Required action. The answer must reproduce every record exactly, with all pictures omitted.

[Records excerpted from a collection]

Content starts

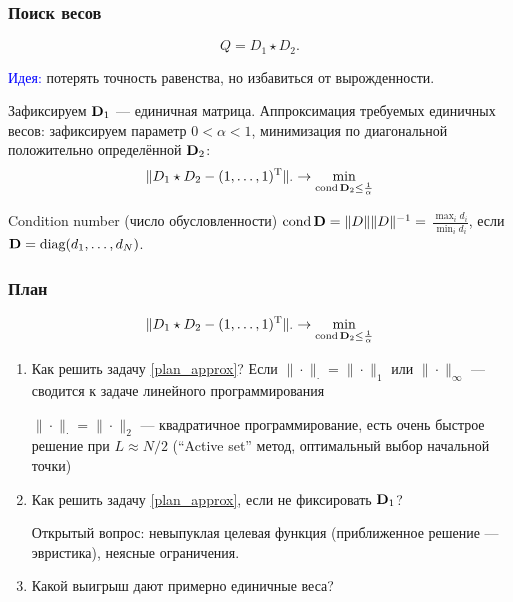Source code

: \documentclass[unicode, notheorems]{beamer}
\DeclareMathOperator{\cond}{cond}
\begin{document}
\begin{frame}
	\frametitle{Поиск весов}
	\begin{equation*}
	Q = D_1 \star D_2.
	\end{equation*}
	
	\textcolor{blue}{Идея:} потерять точность равенства, но избавиться от вырожденности. 
	
	Зафиксируем $\mathbf{D}_1$ --- единичная матрица. Аппроксимация требуемых единичных весов: зафиксируем параметр $0 < \alpha < 1$, минимизация по диагональной положительно определённой $\mathbf{D}_2$:
	\begin{equation*}
	\|D_1 \star D_2 - (1, \ldots, 1)^\rmT\|_\cdot \to \min_{\cond \bfD_2 \le \frac{1}{\alpha}}
	\end{equation*}
	
	\vspace{0.2cm}
	Condition number (число обусловленности) $\cond \bfD = \|D\| \|D\|^{-1} = $ $\frac{\max_i d_i}{\min_i d_i}$, если $\mathbf{D} = \text{diag}(d_1, \ldots, d_N)$.
\end{frame}

\begin{frame}
	\frametitle{План}
	\begin{equation}\label{plan_approx}
	\|D_1 \star D_2 - (1, \ldots, 1)^\rmT\|_\cdot \to \min_{\cond \bfD_2 \le \frac{1}{\alpha}}
	\end{equation}
	
	\begin{enumerate}
		\item Как решить задачу \eqref{plan_approx}?
		Если $\|\cdot\|_\cdot = \|\cdot\|_1$ или $\|\cdot\|_\infty$ --- сводится к задаче линейного программирования
		
		$\|\cdot\|_\cdot = \|\cdot\|_2$ --- квадратичное программирование, есть очень быстрое решение при $L \approx N/2$ (``Active set'' метод, оптимальный выбор начальной точки)
		\pause
		\item Как решить задачу \eqref{plan_approx}, если не фиксировать $\mathbf{D}_1$?
		
		Открытый вопрос: невыпуклая целевая функция (приближенное решение --- эвристика), неясные ограничения.
		\pause
		\item Какой выигрыш дают примерно единичные веса?
	\end{enumerate}
	
\end{frame}
\end{document}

Content ends

Task result.
Source code

: \documentclass[unicode, notheorems]{beamer}
\DeclareMathOperator{\cond}{cond}
\begin{document}
\begin{frame}
	\frametitle{Поиск весов}
	\begin{equation*}
	Q = D_1 \star D_2.
	\end{equation*}
	
	\textcolor{blue}{Идея:} потерять точность равенства, но избавиться от вырожденности. 
	
	Зафиксируем $\mathbf{D}_1$ --- единичная матрица. Аппроксимация требуемых единичных весов: зафиксируем параметр $0 < \alpha < 1$, минимизация по диагональной положительно определённой $\mathbf{D}_2$:
	\begin{equation*}
	\|D_1 \star D_2 - (1, \ldots, 1)^\rmT\|_\cdot \to \min_{\cond \bfD_2 \le \frac{1}{\alpha}}
	\end{equation*}
	
	\vspace{0.2cm}
	Condition number (число обусловленности) $\cond \bfD = \|D\| \|D\|^{-1} = $ $\frac{\max_i d_i}{\min_i d_i}$, если $\mathbf{D} = \text{diag}(d_1, \ldots, d_N)$.
\end{frame}

\begin{frame}
	\frametitle{План}
	\begin{equation}\label{plan_approx}
	\|D_1 \star D_2 - (1, \ldots, 1)^\rmT\|_\cdot \to \min_{\cond \bfD_2 \le \frac{1}{\alpha}}
	\end{equation}
	
	\begin{enumerate}
		\item Как решить задачу \eqref{plan_approx}?
		Если $\|\cdot\|_\cdot = \|\cdot\|_1$ или $\|\cdot\|_\infty$ --- сводится к задаче линейного программирования
		
		$\|\cdot\|_\cdot = \|\cdot\|_2$ --- квадратичное программирование, есть очень быстрое решение при $L \approx N/2$ (``Active set'' метод, оптимальный выбор начальной точки)
		\pause
		\item Как решить задачу \eqref{plan_approx}, если не фиксировать $\mathbf{D}_1$?
		
		Открытый вопрос: невыпуклая целевая функция (приближенное решение --- эвристика), неясные ограничения.
		\pause
		\item Какой выигрыш дают примерно единичные веса?
	\end{enumerate}
	
\end{frame}
\end{document}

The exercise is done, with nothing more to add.